“The story goes”—Duncan smiled at Em—“that our grandfather fell in love when he touched her hand beneath the book.”
“They were barely twenty when they married and settled at Whispering Mountain.” Em picked up the story. “They had kids and started the ranch, but the strange thing is, my grandfather on my papa’s side died thirteen years after he married at another mission called Goliad.”
Duncan glanced at the cooks, who looked as if they’d lost the thread of the conversation. “Goliad wasn’t much of a battle compared to the Alamo. The men were shot by firing squad, but they died for Texas. Some say it made the rest of Texas so mad that Houston’s men yelled, ‘Remember the Alamo’ and ‘Remember Goliad’ as they overtook Santa Ana’s camp a few months later.”
As the others talked on, Duncan thought of his adopted grandfather. All Andrew McMurray ever wanted was his family and his ranch, yet he’d given it all up to stand and fight for Texas. All Duncan wanted was the adventure, the fight, but he knew with all the men gone from Whispering Mountain, he might have to go home and stay for a while. He’d have to give up his freedom for the ranch. Strange how one man’s dream is another’s prison.
He finally realized why his cousins had never married. There hadn’t been time. The little ranch Andrew and Autumn McMurray started had grown so huge it threatened to consume the family. Duncan didn’t want to think about his responsibility.
As thunder stormed outside and rain pounded, the priest showed the women to their rooms in the hallway called the Sisters’ Wing. The rooms were all small, meant for one person. When Anna saw that she had a lock on the inside of her door, she smiled for the first time.
Duncan stepped inside and set her tiny bundle of clothes down. “Will you be all right in here?”
She nodded, looking around the simple room as if it were grand.
“I’ll tap on your door when it’s almost time to leave.”
He left her there, almost sad that she didn’t need him tonight.
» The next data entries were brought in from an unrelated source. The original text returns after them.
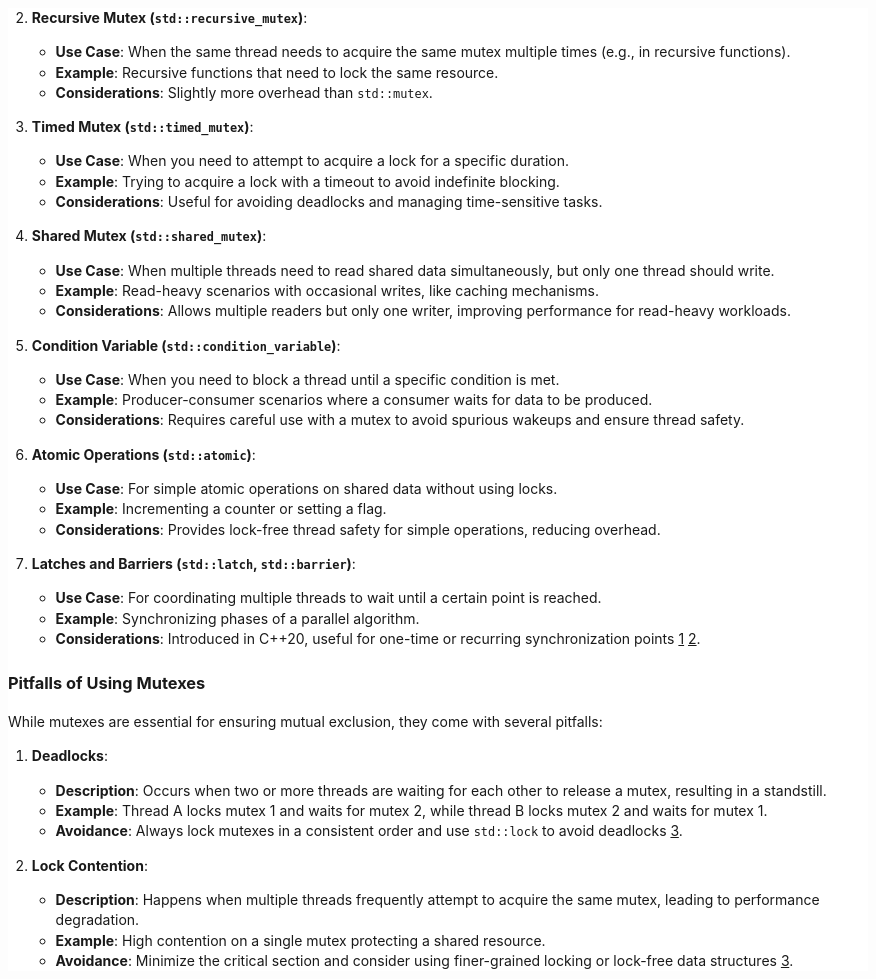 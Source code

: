 2. **Recursive Mutex (`std::recursive_mutex`)**:
   - **Use Case**: When the same thread needs to acquire the same mutex multiple times (e.g., in recursive functions).
   - **Example**: Recursive functions that need to lock the same resource.
   - **Considerations**: Slightly more overhead than `std::mutex`.

3. **Timed Mutex (`std::timed_mutex`)**:
   - **Use Case**: When you need to attempt to acquire a lock for a specific duration.
   - **Example**: Trying to acquire a lock with a timeout to avoid indefinite blocking.
   - **Considerations**: Useful for avoiding deadlocks and managing time-sensitive tasks.

4. **Shared Mutex (`std::shared_mutex`)**:
   - **Use Case**: When multiple threads need to read shared data simultaneously, but only one thread should write.
   - **Example**: Read-heavy scenarios with occasional writes, like caching mechanisms.
   - **Considerations**: Allows multiple readers but only one writer, improving performance for read-heavy workloads.

5. **Condition Variable (`std::condition_variable`)**:
   - **Use Case**: When you need to block a thread until a specific condition is met.
   - **Example**: Producer-consumer scenarios where a consumer waits for data to be produced.
   - **Considerations**: Requires careful use with a mutex to avoid spurious wakeups and ensure thread safety.

6. **Atomic Operations (`std::atomic`)**:
   - **Use Case**: For simple atomic operations on shared data without using locks.
   - **Example**: Incrementing a counter or setting a flag.
   - **Considerations**: Provides lock-free thread safety for simple operations, reducing overhead.

7. **Latches and Barriers (`std::latch`, `std::barrier`)**:
   - **Use Case**: For coordinating multiple threads to wait until a certain point is reached.
   - **Example**: Synchronizing phases of a parallel algorithm.
   - **Considerations**: Introduced in C++20, useful for one-time or recurring synchronization points [1](https://isocpp.org/blog/2024/10/synchronization-primitives-in-cpp20-shivam-kunwar) [2](https://www.kdab.com/synchronization-primitives-in-c20/).

### Pitfalls of Using Mutexes

While mutexes are essential for ensuring mutual exclusion, they come with several pitfalls:

1. **Deadlocks**:
   - **Description**: Occurs when two or more threads are waiting for each other to release a mutex, resulting in a standstill.
   - **Example**: Thread A locks mutex 1 and waits for mutex 2, while thread B locks mutex 2 and waits for mutex 1.
   - **Avoidance**: Always lock mutexes in a consistent order and use `std::lock` to avoid deadlocks [3](https://www.machinet.net/tutorial-eng/common-pitfalls-with-mutex-in-cpp-multithreading).

2. **Lock Contention**:
   - **Description**: Happens when multiple threads frequently attempt to acquire the same mutex, leading to performance degradation.
   - **Example**: High contention on a single mutex protecting a shared resource.
   - **Avoidance**: Minimize the critical section and consider using finer-grained locking or lock-free data structures [3](https://www.machinet.net/tutorial-eng/common-pitfalls-with-mutex-in-cpp-multithreading).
Moving along a winding veranda, he finally crossed a courtyard and joined the men bunking in the shed. It was cold, but dry.
“Where’s your shadow?” Sumner asked when Duncan reached the circle of their lantern.
“I’ve been replaced by a lock.”
“She’s safe tonight,” Wyatt said, “but I don’t think it would be a bad idea that we post a guard. I’m not sure one lock at the gate will keep anyone out who wants to kill us.”
They all agreed.
Duncan knew he wouldn’t sleep until they were back in Austin—or even better, he thought, back at Whispering Mountain. Anna would be safe there while they looked for her relatives.
CHAPTER 33
LEWT TOOK THE FIRST WATCH. HE’D BEEN RESTLESS all day. Em was never out of his sight, but he felt like she was moving farther and farther away from him. He tried to think of something to say to her, but the angry words they’d yelled at each other in camp the night before still hung in the air.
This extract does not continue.